[Rendered images with source text]

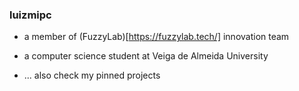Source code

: ### luizmipc
* a member of (FuzzyLab)[https://fuzzylab.tech/] innovation team
* a computer science student at Veiga de Almeida University

* ... also check my pinned projects
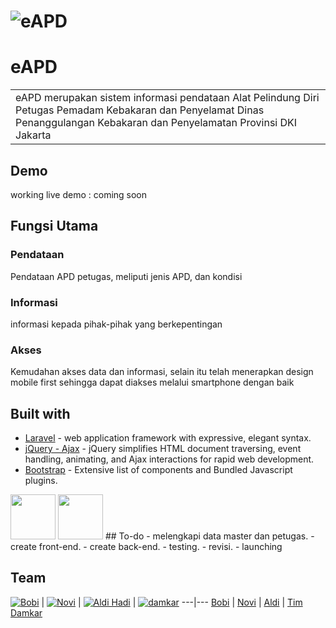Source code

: # ![eAPD](https://i.ibb.co/rpZyCm3/logo.png)
# eAPD
<table>
<tr>
<td>
  eAPD merupakan sistem informasi pendataan Alat Pelindung Diri Petugas Pemadam Kebakaran dan Penyelamat Dinas Penanggulangan Kebakaran dan Penyelamatan Provinsi DKI Jakarta
</td>
</tr>
</table>


## Demo
working live demo :  coming soon


## Fungsi Utama

### Pendataan
Pendataan APD petugas, meliputi jenis APD, dan kondisi

### Informasi
informasi kepada pihak-pihak yang berkepentingan

### Akses
Kemudahan akses data dan informasi, selain itu telah menerapkan design mobile first sehingga dapat diakses melalui smartphone dengan baik


## Built with 

- [Laravel](https://laravel.com/) -  web application framework with expressive, elegant syntax.
- [jQuery - Ajax](http://www.w3schools.com/jquery/jquery_ref_ajax.asp) - jQuery simplifies HTML document traversing, event handling, animating, and Ajax interactions for rapid web development.
- [Bootstrap](http://getbootstrap.com/) - Extensive list of components and  Bundled Javascript plugins.

<img class="mb-4" src="https://i.ibb.co/mS9qHHS/logo-pemprov-dki.png" alt="" width="72" height="72">
<img class="mb-4" src="https://i.ibb.co/rpZyCm3/logo.png" alt="" width="72" height="72">
## To-do
- melengkapi data master dan petugas.
- create front-end.
- create back-end.
- testing.
- revisi.
- launching

## Team

[![Bobi](https://img.icons8.com/material-rounded/24/000000/user.png)](https://github.com/)  | [![Novi](https://img.icons8.com/material-rounded/24/000000/user.png)](https://github.com/) | [![Aldi Hadi](https://img.icons8.com/material-rounded/24/000000/user.png)](https://github.com/) | [![damkar](https://img.icons8.com/material-rounded/24/000000/user.png)](https://github.com/)
---|---
[Bobi](https://github.com/bobi) | [Novi](https://github.com/novi) | [Aldi](https://github.com/aldi) | [Tim Damkar](https://github.com/bidCegahDamkar)

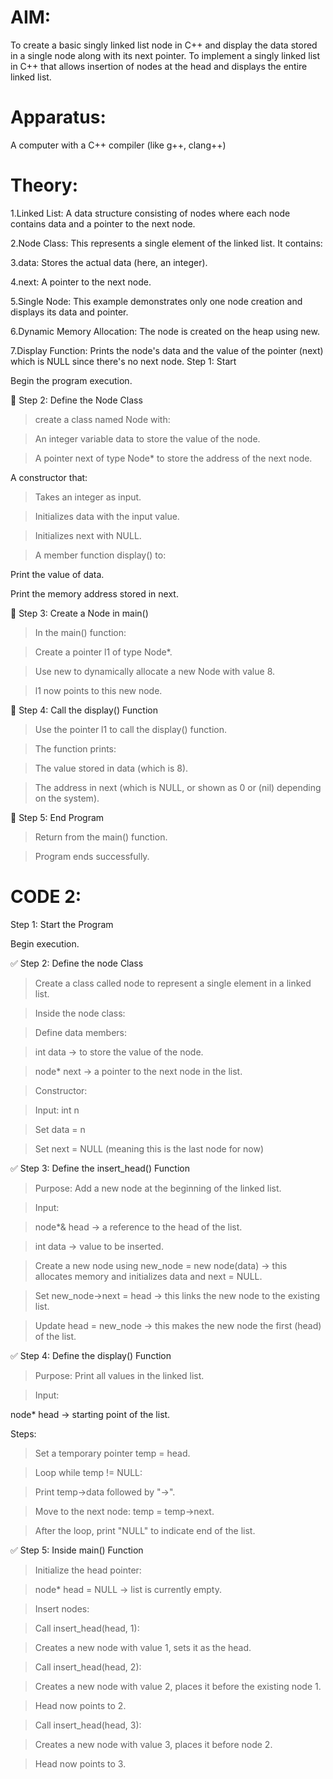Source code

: # AIM:

To create a basic singly linked list node in C++ and display the data stored in a single node along with its next pointer.
To implement a singly linked list in C++ that allows insertion of nodes at the head and displays the entire linked list.

# Apparatus:

A computer with a C++ compiler (like g++, clang++)

# Theory:

1.Linked List: A data structure consisting of nodes where each node contains data and a pointer to the next node.

2.Node Class: This represents a single element of the linked list. It contains:

3.data: Stores the actual data (here, an integer).

4.next: A pointer to the next node.

5.Single Node: This example demonstrates only one node creation and displays its data and pointer.

6.Dynamic Memory Allocation: The node is created on the heap using new.

7.Display Function: Prints the node's data and the value of the pointer (next) which is NULL since there's no next node.
Step 1: Start

Begin the program execution.

🔹 Step 2: Define the Node Class

>create a class named Node with:

>An integer variable data to store the value of the node.

>A pointer next of type Node* to store the address of the next node.

A constructor that:

>Takes an integer as input.

>Initializes data with the input value.

>Initializes next with NULL.

>A member function display() to:

Print the value of data.

Print the memory address stored in next.

🔹 Step 3: Create a Node in main()

>In the main() function:

>Create a pointer l1 of type Node*.

>Use new to dynamically allocate a new Node with value 8.

>l1 now points to this new node.

🔹 Step 4: Call the display() Function

>Use the pointer l1 to call the display() function.

>The function prints:

>The value stored in data (which is 8).

>The address in next (which is NULL, or shown as 0 or (nil) depending on the system).

🔹 Step 5: End Program

>Return from the main() function.

>Program ends successfully.

# CODE 2:
Step 1: Start the Program

Begin execution.

✅ Step 2: Define the node Class

>Create a class called node to represent a single element in a linked list.

>Inside the node class:

>Define data members:

>int data → to store the value of the node.

>node* next → a pointer to the next node in the list.

>Constructor:

>Input: int n

>Set data = n

>Set next = NULL (meaning this is the last node for now)

✅ Step 3: Define the insert_head() Function

>Purpose: Add a new node at the beginning of the linked list.

>Input:

>node*& head → a reference to the head of the list.

>int data → value to be inserted.

>Create a new node using new_node = new node(data) → this allocates memory and initializes data and next = NULL.

>Set new_node->next = head → this links the new node to the existing list.

>Update head = new_node → this makes the new node the first (head) of the list.

✅ Step 4: Define the display() Function

>Purpose: Print all values in the linked list.

>Input:

node* head → starting point of the list.

Steps:

>Set a temporary pointer temp = head.

>Loop while temp != NULL:

>Print temp->data followed by "->".

>Move to the next node: temp = temp->next.

>After the loop, print "NULL" to indicate end of the list.

✅ Step 5: Inside main() Function

>Initialize the head pointer:

>node* head = NULL → list is currently empty.

>Insert nodes:

>Call insert_head(head, 1):

>Creates a new node with value 1, sets it as the head.

>Call insert_head(head, 2):

>Creates a new node with value 2, places it before the existing node 1.

>Head now points to 2.

>Call insert_head(head, 3):

>Creates a new node with value 3, places it before node 2.

>Head now points to 3.

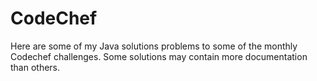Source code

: # CodeChef
Here are some of my Java solutions problems to some of the monthly Codechef challenges. Some solutions may contain more documentation than others.
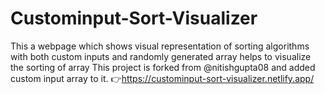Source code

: # Custominput-Sort-Visualizer
This a webpage which shows visual representation of sorting algorithms with both custom inputs and randomly generated array helps to visualize the sorting of array
This project is forked from @nitishgupta08 and added custom input array to it.
👉https://custominput-sort-visualizer.netlify.app/
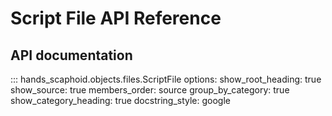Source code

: # Script File API Reference

## API documentation

::: hands_scaphoid.objects.files.ScriptFile
    options:
      show_root_heading: true
      show_source: true
      members_order: source
      group_by_category: true
      show_category_heading: true
      docstring_style: google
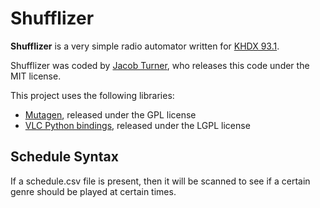 # Shufflizer
**Shufflizer** is a very simple radio automator written for [KHDX 93.1](http://khdx.fm). 

Shufflizer was coded by [Jacob Turner](http://jacobturner.me), who releases this code under the MIT license.

This project uses the following libraries:
* [Mutagen](https://mutagen.readthedocs.io), released under the GPL license
* [VLC Python bindings](https://wiki.videolan.org/Python_bindings), released under the LGPL license

## Schedule Syntax
If a schedule.csv file is present, then it will be scanned to see if a certain genre should be played at certain times.
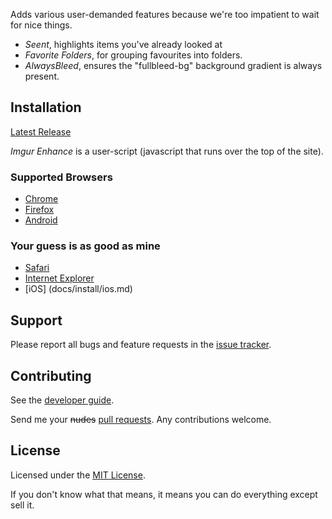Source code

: [](https://raw.githubusercontent.com/dave-newson/imgur-enhance/release/docs/assets/imgur-enhance.png)

Adds various user-demanded features because we're too impatient to wait for nice things.

- *Seent*, highlights items you've already looked at
- *Favorite Folders*, for grouping favourites into folders.
- *AlwaysBleed*, ensures the "fullbleed-bg" background gradient is always present.

## Installation

[Latest Release](https://github.com/dave-newson/imgur-enhance/raw/release/dist/imgur-enhance.user.js)

*Imgur Enhance* is a user-script (javascript that runs over the top of the site).

### Supported Browsers
 - [Chrome](docs/install/chrome.md)
 - [Firefox](docs/install/firefox.md)
 - [Android](docs/install/android.md)

### Your guess is as good as mine
 - [Safari](docs/install/safari.md)
 - [Internet Explorer](docs/install/internet-explorer.md)
 - [iOS] (docs/install/ios.md)

## Support

Please report all bugs and feature requests in the [issue tracker](https://github.com/dave-newson/imgur-enhance/issues).

## Contributing

See the [developer guide](docs/dev/readme.md).

Send me your ~~nudes~~ [pull requests](https://github.com/dave-newson/imgur-enhance/pulls). Any contributions welcome.

## License

Licensed under the [MIT License](LICENSE).

If you don't know what that means, it means you can do everything except sell it.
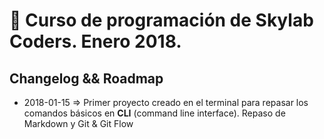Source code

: # 🚀 Curso de programación de Skylab Coders. Enero 2018.  

## Changelog && Roadmap  

* 2018-01-15 => Primer proyecto creado en el terminal para repasar los comandos básicos en **CLI** (command line interface). Repaso de Markdown y Git & Git Flow
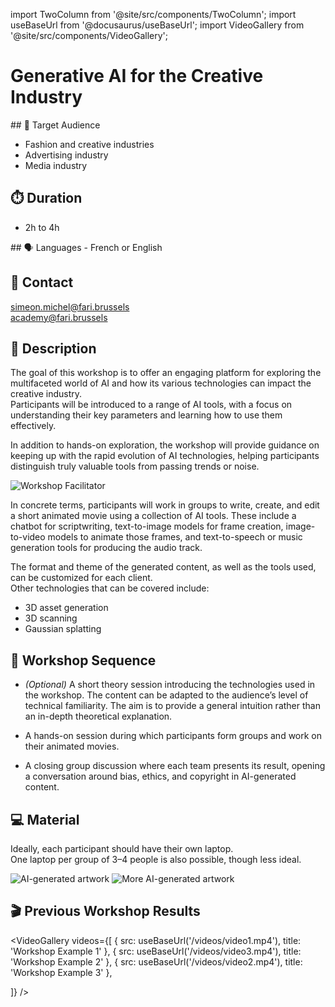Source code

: import TwoColumn from '@site/src/components/TwoColumn';
import useBaseUrl from '@docusaurus/useBaseUrl';
import VideoGallery from '@site/src/components/VideoGallery';

# Generative AI for the Creative Industry

<TwoColumn>
<div>
## 🎯 Target Audience 

- Fashion and creative industries  
- Advertising industry  
- Media industry  

## ⏱️ Duration 
- 2h to 4h
</div>
<div>
## 🗣️ Languages
- French or English

## 📧 Contact 
simeon.michel@fari.brussels  
academy@fari.brussels
</div>
</TwoColumn>
<TwoColumn>
<div>




## 📝 Description

The goal of this workshop is to offer an engaging platform for exploring the multifaceted world of AI and how its various technologies can impact the creative industry.  
Participants will be introduced to a range of AI tools, with a focus on understanding their key parameters and learning how to use them effectively.

In addition to hands-on exploration, the workshop will provide guidance on keeping up with the rapid evolution of AI technologies, helping participants distinguish truly valuable tools from passing trends or noise.

</div>
<img src={useBaseUrl('/img/moi.jpg')} alt="Workshop Facilitator" />
</TwoColumn>

In concrete terms, participants will work in groups to write, create, and edit a short animated movie using a collection of AI tools. These include a chatbot for scriptwriting, text-to-image models for frame creation, image-to-video models to animate those frames, and text-to-speech or music generation tools for producing the audio track.

The format and theme of the generated content, as well as the tools used, can be customized for each client.  
Other technologies that can be covered include:

- 3D asset generation  
- 3D scanning  
- Gaussian splatting  

<TwoColumn>
<div>

## 📜 Workshop Sequence

- *(Optional)* A short theory session introducing the technologies used in the workshop. The content can be adapted to the audience’s level of technical familiarity. The aim is to provide a general intuition rather than an in-depth theoretical explanation.

- A hands-on session during which participants form groups and work on their animated movies.

- A closing group discussion where each team presents its result, opening a conversation around bias, ethics, and copyright in AI-generated content.

## 💻 Material

Ideally, each participant should have their own laptop.  
One laptop per group of 3–4 people is also possible, though less ideal.

</div>
<div>
  <img src={useBaseUrl('/img/2.png')} alt="AI-generated artwork" style={{marginBottom: '1rem'}} />
  <img src={useBaseUrl('/img/3.png')} alt="More AI-generated artwork" />
</div>
</TwoColumn>

## 🎬 Previous Workshop Results

<VideoGallery
  videos={[
    {
      src: useBaseUrl('/videos/video1.mp4'),
      title: 'Workshop Example 1'
    },
    {
      src: useBaseUrl('/videos/video3.mp4'),
      title: 'Workshop Example 2'
    },
    {
      src: useBaseUrl('/videos/video2.mp4'),
      title: 'Workshop Example 3'
    },

  ]}
/>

Task directions
All lines of the records above with the word "pointer" in them are to be copied.

Result
To create a basic singly linked list node in C++ and display the data stored in a single node along with its next pointer.
1.Linked List: A data structure consisting of nodes where each node contains data and a pointer to the next node.
4.next: A pointer to the next node.
5.Single Node: This example demonstrates only one node creation and displays its data and pointer.
7.Display Function: Prints the node's data and the value of the pointer (next) which is NULL since there's no next node.
>A pointer next of type Node* to store the address of the next node.
>Create a pointer l1 of type Node*.
>Use the pointer l1 to call the display() function.
>node* next → a pointer to the next node in the list.
>Set a temporary pointer temp = head.
>Initialize the head pointer:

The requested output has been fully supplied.